Verdict: Four Stars

Independent Ballet

Cottier's Theatre, Glasgow

Gathered together, under the moniker of independentBALLET, voila! - three Scottish Ballet dancers stepping up to the Cottier's stage as choreographers in their own right.

Sophie Laplane and Constant Vigier have been in the public eye before, most recently during Fringe 2014 at Dance Base, but Jamiel Laurence was an unknown quantity.

His two short pieces ended the programme on a high of larky, mischievous humour anchored in well-crafted choreography.

In 1 to 10, two dudes deliver specific moves to numbers, initially re-iterated like a warm-up exercise but, as numbers get jumbled out of sequence, meaningful motifs emerge as when 9+2+5 adds up to the frazzling routine of a working day.

Barbershop Duets, to a medley of old popular songs, brought three couples together in vignettes of courtship where there was a cunning hint that musical harmonies might not hold true for relationships.

Lovely musicality, sweetly characterful dance - with the women on lively pointe - this has the makings of a crowd-pleasing one-act.
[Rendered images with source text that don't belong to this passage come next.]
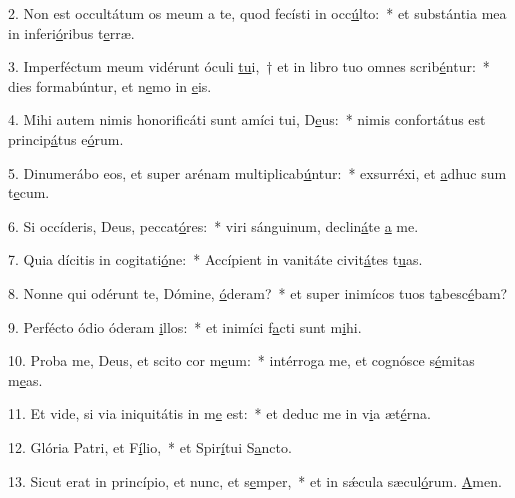 2. Non est occultátum os meum a te, quod fecísti in occ\uline{ú}lto:~* et substántia mea in inferi\uline{ó}ribus t\uline{e}rræ.\par 
3. Imperféctum meum vidérunt óculi \uline{tu}i,~† et in libro tuo omnes scrib\uline{é}ntur:~* dies formabúntur, et n\uline{e}mo in \uline{e}is.\par 
4. Mihi autem nimis honorificáti sunt amíci tui, D\uline{e}us:~* nimis confortátus est princip\uline{á}tus e\uline{ó}rum.\par 
5. Dinumerábo eos, et super arénam multiplicab\uline{ú}ntur:~* exsurréxi, et \uline{a}dhuc sum t\uline{e}cum.\par 
6. Si occíderis, Deus, peccat\uline{ó}res:~* viri sánguinum, declin\uline{á}te \uline{a} me.\par 
7. Quia dícitis in cogitati\uline{ó}ne:~* Accípient in vanitáte civit\uline{á}tes t\uline{u}as.\par 
8. Nonne qui odérunt te, Dómine, \uline{ó}deram?~* et super inimícos tuos t\uline{a}besc\uline{é}bam?\par 
9. Perfécto ódio óderam \uline{i}llos:~* et inimíci f\uline{a}cti sunt m\uline{i}hi.\par 
10. Proba me, Deus, et scito cor m\uline{e}um:~* intérroga me, et cognósce s\uline{é}mitas m\uline{e}as.\par 
11. Et vide, si via iniquitátis in m\uline{e} est:~* et deduc me in v\uline{i}a æt\uline{é}rna.\par 
12. Glória Patri, et F\uline{í}lio,~* et Spir\uline{í}tui S\uline{a}ncto.\par 
13. Sicut erat in princípio, et nunc, et s\uline{e}mper,~* et in sǽcula sæcul\uline{ó}rum. \uline{A}men.\par 

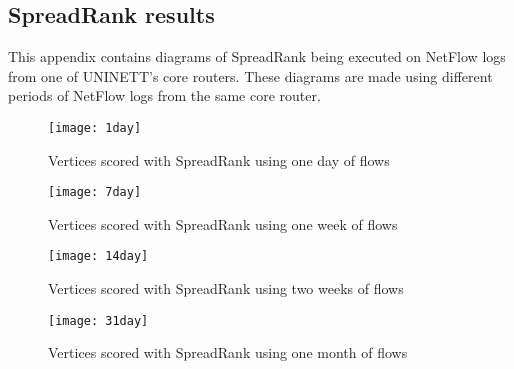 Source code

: \begin{landscape}
\chapter{SpreadRank results}
\label{chp:diagrams}

This appendix contains diagrams of SpreadRank being executed on NetFlow logs from one of UNINETT's core routers.
These diagrams are made using different periods of NetFlow logs from the same core router.

\begin{figure}[h]
	\caption{Vertices scored with SpreadRank using one day of flows}
	\centering
		\texttt{[image: 1day]}
\end{figure}
\begin{figure}[h]
	\caption{Vertices scored with SpreadRank using one week of flows}
	\centering
		\texttt{[image: 7day]}
\end{figure}
\begin{figure}[h]
	\caption{Vertices scored with SpreadRank using two weeks of flows}
	\centering
		\texttt{[image: 14day]}
\end{figure}
\begin{figure}[h]
	\caption{Vertices scored with SpreadRank using one month of flows}
	\centering
		\texttt{[image: 31day]}
\end{figure}
\end{landscape}
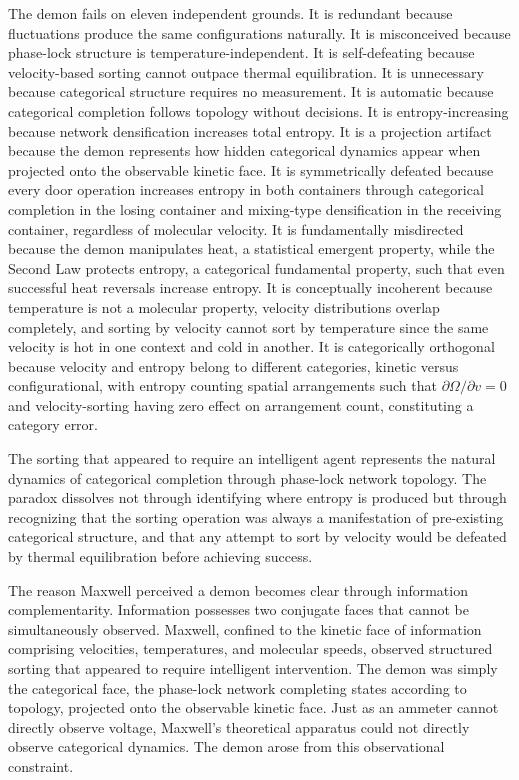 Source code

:\documentclass[12pt,a4paper]{article}
\theoremstyle{definition}
\theoremstyle{remark}
\begin{document}
The demon fails on eleven independent grounds. It is redundant because fluctuations produce the same configurations naturally. It is misconceived because phase-lock structure is temperature-independent. It is self-defeating because velocity-based sorting cannot outpace thermal equilibration. It is unnecessary because categorical structure requires no measurement. It is automatic because categorical completion follows topology without decisions. It is entropy-increasing because network densification increases total entropy. It is a projection artifact because the demon represents how hidden categorical dynamics appear when projected onto the observable kinetic face. It is symmetrically defeated because every door operation increases entropy in both containers through categorical completion in the losing container and mixing-type densification in the receiving container, regardless of molecular velocity. It is fundamentally misdirected because the demon manipulates heat, a statistical emergent property, while the Second Law protects entropy, a categorical fundamental property, such that even successful heat reversals increase entropy. It is conceptually incoherent because temperature is not a molecular property, velocity distributions overlap completely, and sorting by velocity cannot sort by temperature since the same velocity is hot in one context and cold in another. It is categorically orthogonal because velocity and entropy belong to different categories, kinetic versus configurational, with entropy counting spatial arrangements such that $\partial \Omega / \partial v = 0$ and velocity-sorting having zero effect on arrangement count, constituting a category error.

The sorting that appeared to require an intelligent agent represents the natural dynamics of categorical completion through phase-lock network topology. The paradox dissolves not through identifying where entropy is produced but through recognizing that the sorting operation was always a manifestation of pre-existing categorical structure, and that any attempt to sort by velocity would be defeated by thermal equilibration before achieving success.

The reason Maxwell perceived a demon becomes clear through information complementarity. Information possesses two conjugate faces that cannot be simultaneously observed. Maxwell, confined to the kinetic face of information comprising velocities, temperatures, and molecular speeds, observed structured sorting that appeared to require intelligent intervention. The demon was simply the categorical face, the phase-lock network completing states according to topology, projected onto the observable kinetic face. Just as an ammeter cannot directly observe voltage, Maxwell's theoretical apparatus could not directly observe categorical dynamics. The demon arose from this observational constraint.
\end{document}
Constant Vigier's duet, Raw, was several tense, edgy steps away from last year's classically framed Stabat Mater - that Vigier is pushing himself out of any choreographic comfort zone was in evidence across the weekend, during Northern Ballet's showing of choreographic research projects.

As for Sophie Laplane - look out for her newest piece, Maze, as part of Scottish Ballet's autumn programme. At Cottier's, her duets - Puzzle and Oxymore - sizzled with the kind of sharp, attacking interactions of gesture and limb that speak (silent) volumes about the fallings in, and out, of fiercely physical coupledom.

The whole package - performed, as well as choreographed by Scottish Ballet dancers - was a classy start to Cottier's Dance Project season which runs until this Friday.